The world's water crisis is simple to understand, if not to solve.
The amount of water in the world is finite. The number of us is growing fast and our water use is growing even faster.
A third of the world's population lives in water-stressed countries now. By 2025, this is expected to rise to two-thirds.
There is more than enough water available, in total, for everyone's basic needs.
The UN recommends that people need a minimum of 50 litres of water a day for drinking, washing, cooking and sanitation.
In 1990, over a billion people did not have even that.
Providing universal access to that basic minimum worldwide by 2015 would take less than 1% of the amount of water we use today. But we're a long way from achieving that.
Pollution and disease
Global water consumption rose sixfold between 1900 and 1995 - more than double the rate of population growth - and goes on growing as farming, industry and domestic demand all increase.

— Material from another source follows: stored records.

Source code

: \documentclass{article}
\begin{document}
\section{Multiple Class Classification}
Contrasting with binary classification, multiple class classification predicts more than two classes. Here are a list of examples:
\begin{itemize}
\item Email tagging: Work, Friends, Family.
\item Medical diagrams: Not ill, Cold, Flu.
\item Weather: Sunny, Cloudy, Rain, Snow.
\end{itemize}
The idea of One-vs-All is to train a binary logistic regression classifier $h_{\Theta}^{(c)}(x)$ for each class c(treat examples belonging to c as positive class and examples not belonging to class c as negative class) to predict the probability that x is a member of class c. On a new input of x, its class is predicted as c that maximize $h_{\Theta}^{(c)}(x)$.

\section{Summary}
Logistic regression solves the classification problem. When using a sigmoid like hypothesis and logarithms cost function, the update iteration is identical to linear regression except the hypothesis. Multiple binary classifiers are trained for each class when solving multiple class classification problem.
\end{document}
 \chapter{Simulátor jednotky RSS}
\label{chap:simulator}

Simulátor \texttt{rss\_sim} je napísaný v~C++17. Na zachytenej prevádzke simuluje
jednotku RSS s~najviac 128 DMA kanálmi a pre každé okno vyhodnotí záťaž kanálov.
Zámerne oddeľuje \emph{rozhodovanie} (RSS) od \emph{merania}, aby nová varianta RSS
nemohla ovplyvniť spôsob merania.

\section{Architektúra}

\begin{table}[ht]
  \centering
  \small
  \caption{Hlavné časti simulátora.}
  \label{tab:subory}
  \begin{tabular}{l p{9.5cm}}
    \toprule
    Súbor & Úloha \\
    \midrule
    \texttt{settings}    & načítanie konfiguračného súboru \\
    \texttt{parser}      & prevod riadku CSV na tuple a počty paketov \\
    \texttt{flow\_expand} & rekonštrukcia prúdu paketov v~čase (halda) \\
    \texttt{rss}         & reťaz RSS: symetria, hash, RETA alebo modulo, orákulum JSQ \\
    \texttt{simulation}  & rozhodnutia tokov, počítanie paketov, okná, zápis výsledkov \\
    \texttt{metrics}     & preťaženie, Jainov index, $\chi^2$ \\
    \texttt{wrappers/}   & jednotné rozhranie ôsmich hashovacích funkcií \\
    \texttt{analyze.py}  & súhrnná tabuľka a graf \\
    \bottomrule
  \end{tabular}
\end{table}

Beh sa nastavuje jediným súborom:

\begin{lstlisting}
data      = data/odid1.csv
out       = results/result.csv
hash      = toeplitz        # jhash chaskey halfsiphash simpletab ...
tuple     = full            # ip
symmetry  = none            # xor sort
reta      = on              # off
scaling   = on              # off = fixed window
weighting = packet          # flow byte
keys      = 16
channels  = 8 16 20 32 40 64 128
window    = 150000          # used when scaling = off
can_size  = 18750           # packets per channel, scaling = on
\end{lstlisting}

As important as quantity is quality - with pollution increasing in some areas, the amount of useable water declines.
More than five million people die from waterborne diseases each year - 10 times the number killed in wars around the globe.

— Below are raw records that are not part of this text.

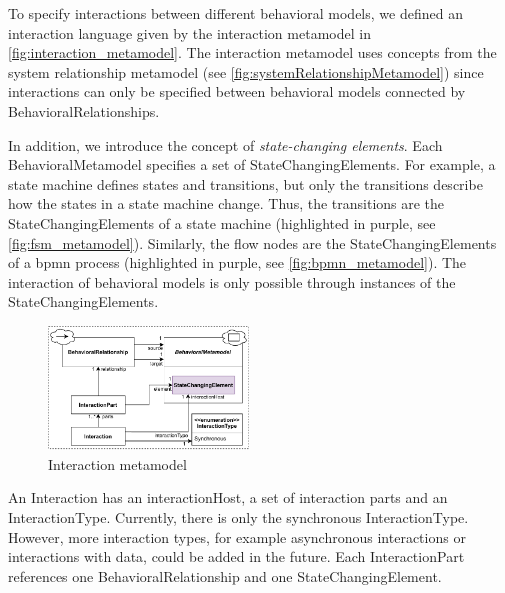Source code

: \documentclass{jot}
\begin{document}
To specify interactions between different behavioral models, we defined an interaction language given by the interaction metamodel in \autoref{fig:interaction_metamodel}.
The interaction metamodel uses concepts from the system relationship metamodel (see \autoref{fig:systemRelationshipMetamodel}) since interactions can only be specified between behavioral models connected by \textsf{BehavioralRelationship}s.

In addition, we introduce the concept of \emph{state-changing elements}.
Each \textsf{BehavioralMetamodel} specifies a set of \textsf{StateChangingElement}s.
For example, a state machine defines states and transitions, but only the transitions describe how the states in a state machine change.
Thus, the transitions are the \textsf{StateChangingElement}s of a state machine (highlighted in purple, see \autoref{fig:fsm_metamodel}).
Similarly, the flow nodes are the \textsf{StateChangingElement}s of a \gls*{bpmn} process (highlighted in purple, see \autoref{fig:bpmn_metamodel}).
The interaction of behavioral models is only possible through instances of the \textsf{StateChangingElement}s.

\begin{figure}[h]
    \centering
    \includegraphics[width=0.475\textwidth]{figures/interaction_metamodel.pdf}
    \caption{Interaction metamodel}
    \label{fig:interaction_metamodel}
\end{figure}

An \textsf{Interaction} has an \textsf{interactionHost}, a set of interaction \textsf{parts} and an \textsf{InteractionType}.
Currently, there is only the \textsf{synchronous} \textsf{InteractionType}.
However, more interaction types, for example asynchronous interactions or interactions with data, could be added in the future.
Each \textsf{InteractionPart} references one \textsf{BehavioralRelationship} and one \textsf{StateChangingElement}.
\end{document}
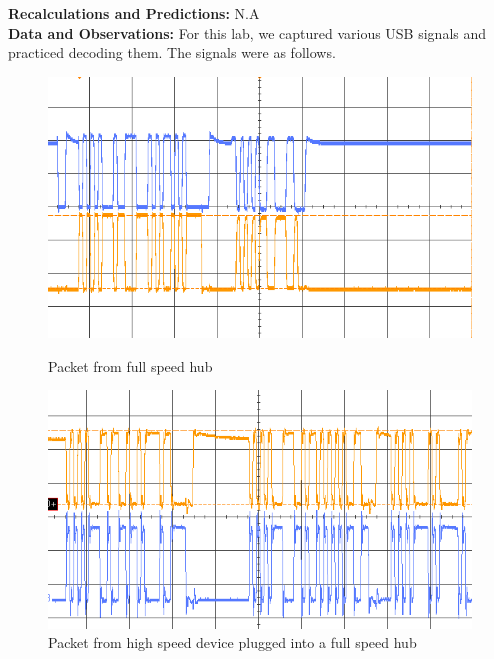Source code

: \documentclass{article}
\newcommand{\sect}[1]{\noindent\textbf{#1}}
\begin{document}
\sect{Recalculations and Predictions:} N.A\\

\sect{Data and Observations:} For this lab, we captured various USB signals and practiced decoding them. The signals were as follows.


\begin{figure}[H]
	\centering
	\begin{minipage}[t]{.5\textwidth}
		\centering
		\includegraphics[width=.94\linewidth]{1}
		\caption{Packet from full speed hub}
	\end{minipage}%
	\begin{minipage}[t]{.5\textwidth}
		\centering
		\includegraphics[width=.94\linewidth]{2}
		\caption{Packet from high speed device plugged into a full speed hub}
	\end{minipage}
\end{figure}
\end{document}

And the wider effects of water shortages are just as chilling as the prospect of having too little to drink.
Seventy percent of the water used worldwide is used for agriculture.
Much more will be needed if we are to feed the world's growing population - predicted to rise from about six billion today to 8.9 billion by 2050.
And consumption will soar further as more people expect Western-style lifestyles and diets - one kilogram of grain-fed beef needs at least 15 cubic metres of water, while a kilo of cereals needs only up to three cubic metres.
Poverty and water
The poor are the ones who suffer most. Water shortages can mean long walks to fetch water, high prices to buy it, food insecurity and disease from drinking dirty water.
Millions of poor people spend hours every day carrying water
The UN-backed World Commission on Water estimated in 2000 that an additional $100bn a year would be needed to tackle water scarcity worldwide.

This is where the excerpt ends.